-- Exercise aim --
Everything from the line that contains "- 1.尿路感染 尿路上皮对细菌侵人的炎症反应通常伴随有细菌尿和脓尿" through the final line of the records should be written out exactly, and nothing outside that span.
*** Opening of Stored data ***
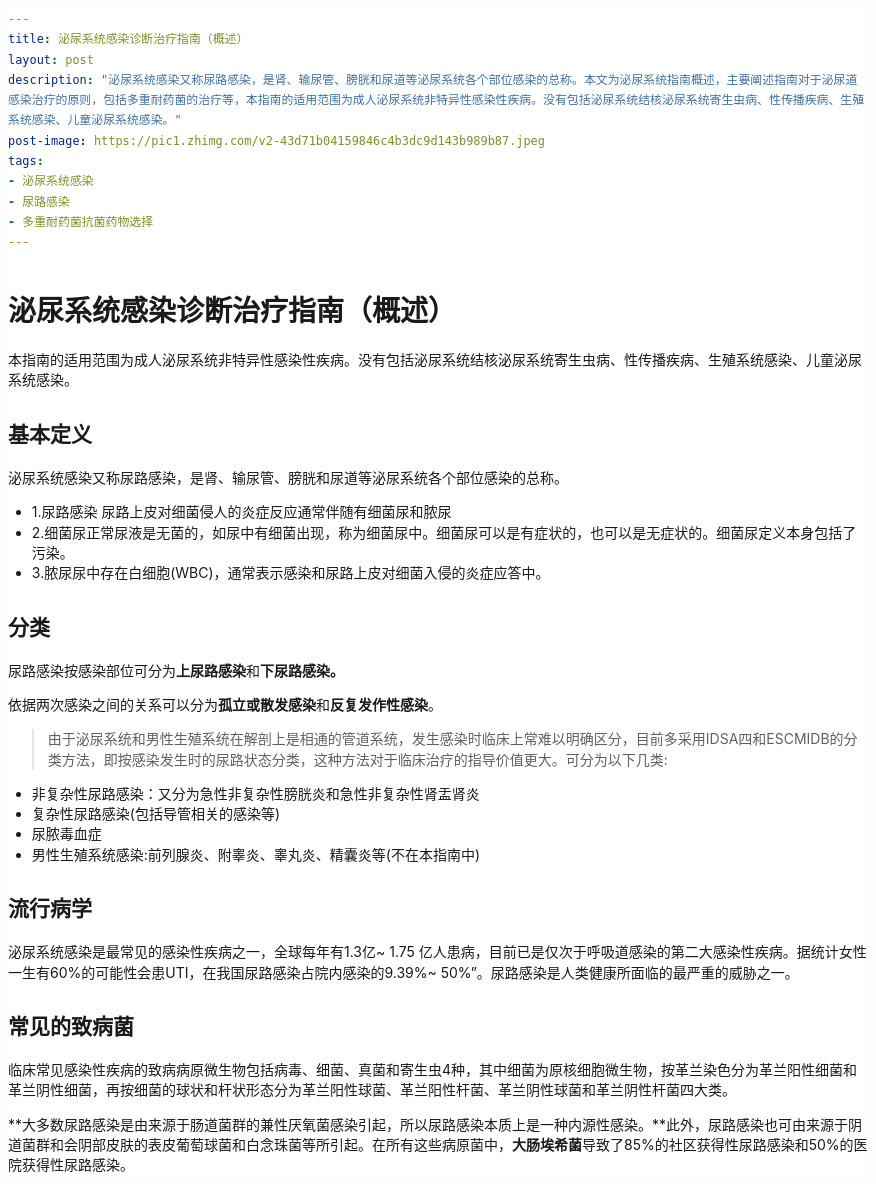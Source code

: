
 ```yaml
---
title: 泌尿系统感染诊断治疗指南（概述）
layout: post
description: "泌尿系统感染又称尿路感染，是肾、输尿管、膀胱和尿道等泌尿系统各个部位感染的总称。本文为泌尿系统指南概述，主要阐述指南对于泌尿道感染治疗的原则，包括多重耐药菌的治疗等，本指南的适用范围为成人泌尿系统非特异性感染性疾病。没有包括泌尿系统结核泌尿系统寄生虫病、性传播疾病、生殖系统感染、儿童泌尿系统感染。"
post-image: https://pic1.zhimg.com/v2-43d71b04159846c4b3dc9d143b989b87.jpeg
tags:
- 泌尿系统感染
- 尿路感染
- 多重耐药菌抗菌药物选择
---
```




# 泌尿系统感染诊断治疗指南（概述）

本指南的适用范围为成人泌尿系统非特异性感染性疾病。没有包括泌尿系统结核泌尿系统寄生虫病、性传播疾病、生殖系统感染、儿童泌尿系统感染。

## 基本定义

泌尿系统感染又称尿路感染，是肾、输尿管、膀胱和尿道等泌尿系统各个部位感染的总称。

- 1.尿路感染 尿路上皮对细菌侵人的炎症反应通常伴随有细菌尿和脓尿
- 2.细菌尿正常尿液是无菌的，如尿中有细菌出现，称为细菌尿中。细菌尿可以是有症状的，也可以是无症状的。细菌尿定义本身包括了污染。
- 3.脓尿尿中存在白细胞(WBC)，通常表示感染和尿路上皮对细菌入侵的炎症应答中。

## 分类

尿路感染按感染部位可分为**上尿路感染**和**下尿路感染。**

依据两次感染之间的关系可以分为**孤立或散发感染**和**反复发作性感染**。

> 由于泌尿系统和男性生殖系统在解剖上是相通的管道系统，发生感染时临床上常难以明确区分，目前多采用IDSA四和ESCMIDB的分类方法，即按感染发生时的尿路状态分类，这种方法对于临床治疗的指导价值更大。可分为以下几类:

- 非复杂性尿路感染：又分为急性非复杂性膀胱炎和急性非复杂性肾盂肾炎
- 复杂性尿路感染(包括导管相关的感染等)
- 尿脓毒血症
- 男性生殖系统感染:前列腺炎、附睾炎、睾丸炎、精囊炎等(不在本指南中)

## 流行病学

泌尿系统感染是最常见的感染性疾病之一，全球每年有1.3亿~ 1.75 亿人患病，目前已是仅次于呼吸道感染的第二大感染性疾病。据统计女性一生有60%的可能性会患UTI，在我国尿路感染占院内感染的9.39%~ 50%”。尿路感染是人类健康所面临的最严重的威胁之一。

## 常见的致病菌

临床常见感染性疾病的致病病原微生物包括病毒、细菌、真菌和寄生虫4种，其中细菌为原核细胞微生物，按革兰染色分为革兰阳性细菌和革兰阴性细菌，再按细菌的球状和杆状形态分为革兰阳性球菌、革兰阳性杆菌、革兰阴性球菌和革兰阴性杆菌四大类。

**大多数尿路感染是由来源于肠道菌群的兼性厌氧菌感染引起，所以尿路感染本质上是一种内源性感染。**此外，尿路感染也可由来源于阴道菌群和会阴部皮肤的表皮葡萄球菌和白念珠菌等所引起。在所有这些病原菌中，**大肠埃希菌**导致了85%的社区获得性尿路感染和50%的医院获得性尿路感染。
*** Close of Stored data ***
-- Exercise result --
- 1.尿路感染 尿路上皮对细菌侵人的炎症反应通常伴随有细菌尿和脓尿
- 2.细菌尿正常尿液是无菌的，如尿中有细菌出现，称为细菌尿中。细菌尿可以是有症状的，也可以是无症状的。细菌尿定义本身包括了污染。
- 3.脓尿尿中存在白细胞(WBC)，通常表示感染和尿路上皮对细菌入侵的炎症应答中。

## 分类

尿路感染按感染部位可分为**上尿路感染**和**下尿路感染。**

依据两次感染之间的关系可以分为**孤立或散发感染**和**反复发作性感染**。

> 由于泌尿系统和男性生殖系统在解剖上是相通的管道系统，发生感染时临床上常难以明确区分，目前多采用IDSA四和ESCMIDB的分类方法，即按感染发生时的尿路状态分类，这种方法对于临床治疗的指导价值更大。可分为以下几类:

- 非复杂性尿路感染：又分为急性非复杂性膀胱炎和急性非复杂性肾盂肾炎
- 复杂性尿路感染(包括导管相关的感染等)
- 尿脓毒血症
- 男性生殖系统感染:前列腺炎、附睾炎、睾丸炎、精囊炎等(不在本指南中)

## 流行病学

泌尿系统感染是最常见的感染性疾病之一，全球每年有1.3亿~ 1.75 亿人患病，目前已是仅次于呼吸道感染的第二大感染性疾病。据统计女性一生有60%的可能性会患UTI，在我国尿路感染占院内感染的9.39%~ 50%”。尿路感染是人类健康所面临的最严重的威胁之一。

## 常见的致病菌

临床常见感染性疾病的致病病原微生物包括病毒、细菌、真菌和寄生虫4种，其中细菌为原核细胞微生物，按革兰染色分为革兰阳性细菌和革兰阴性细菌，再按细菌的球状和杆状形态分为革兰阳性球菌、革兰阳性杆菌、革兰阴性球菌和革兰阴性杆菌四大类。

**大多数尿路感染是由来源于肠道菌群的兼性厌氧菌感染引起，所以尿路感染本质上是一种内源性感染。**此外，尿路感染也可由来源于阴道菌群和会阴部皮肤的表皮葡萄球菌和白念珠菌等所引起。在所有这些病原菌中，**大肠埃希菌**导致了85%的社区获得性尿路感染和50%的医院获得性尿路感染。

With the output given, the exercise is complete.